» WHAT IS REQUIRED
Going through the entries below, work out how many lines have the string "モノローグ" in them. Give the number and nothing more.

[Stored data]
=====

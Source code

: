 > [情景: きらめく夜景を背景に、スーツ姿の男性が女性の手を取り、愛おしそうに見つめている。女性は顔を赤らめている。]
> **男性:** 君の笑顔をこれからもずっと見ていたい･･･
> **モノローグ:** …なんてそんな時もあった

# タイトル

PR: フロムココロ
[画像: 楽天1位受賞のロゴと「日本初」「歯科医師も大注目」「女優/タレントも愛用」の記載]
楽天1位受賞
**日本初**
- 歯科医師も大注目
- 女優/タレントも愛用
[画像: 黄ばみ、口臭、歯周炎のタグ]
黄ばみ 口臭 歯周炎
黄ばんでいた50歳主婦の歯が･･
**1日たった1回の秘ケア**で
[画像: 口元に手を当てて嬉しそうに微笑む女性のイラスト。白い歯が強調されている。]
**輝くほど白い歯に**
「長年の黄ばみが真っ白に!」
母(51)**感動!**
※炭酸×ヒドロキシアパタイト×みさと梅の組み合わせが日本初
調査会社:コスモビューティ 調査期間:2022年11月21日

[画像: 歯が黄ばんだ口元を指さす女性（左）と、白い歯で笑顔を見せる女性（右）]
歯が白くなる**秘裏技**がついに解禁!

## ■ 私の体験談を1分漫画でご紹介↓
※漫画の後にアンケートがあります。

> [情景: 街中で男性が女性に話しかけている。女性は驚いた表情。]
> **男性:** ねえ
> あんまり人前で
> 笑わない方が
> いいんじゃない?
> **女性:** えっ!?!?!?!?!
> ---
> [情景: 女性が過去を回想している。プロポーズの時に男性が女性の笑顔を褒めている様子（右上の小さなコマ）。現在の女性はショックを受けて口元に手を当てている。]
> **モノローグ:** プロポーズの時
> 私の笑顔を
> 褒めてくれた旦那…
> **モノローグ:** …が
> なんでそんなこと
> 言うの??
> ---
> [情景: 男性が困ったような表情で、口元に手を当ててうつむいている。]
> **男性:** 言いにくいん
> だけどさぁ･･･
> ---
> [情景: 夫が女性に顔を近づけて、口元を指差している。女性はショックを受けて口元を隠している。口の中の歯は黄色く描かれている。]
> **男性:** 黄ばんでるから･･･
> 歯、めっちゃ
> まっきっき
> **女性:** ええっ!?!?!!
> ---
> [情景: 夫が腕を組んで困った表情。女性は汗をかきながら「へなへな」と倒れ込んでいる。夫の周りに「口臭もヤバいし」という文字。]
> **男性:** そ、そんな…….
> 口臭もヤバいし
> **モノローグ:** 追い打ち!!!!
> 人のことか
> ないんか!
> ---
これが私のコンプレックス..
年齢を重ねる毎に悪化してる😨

=====

» EXERCISE RESPONSE
4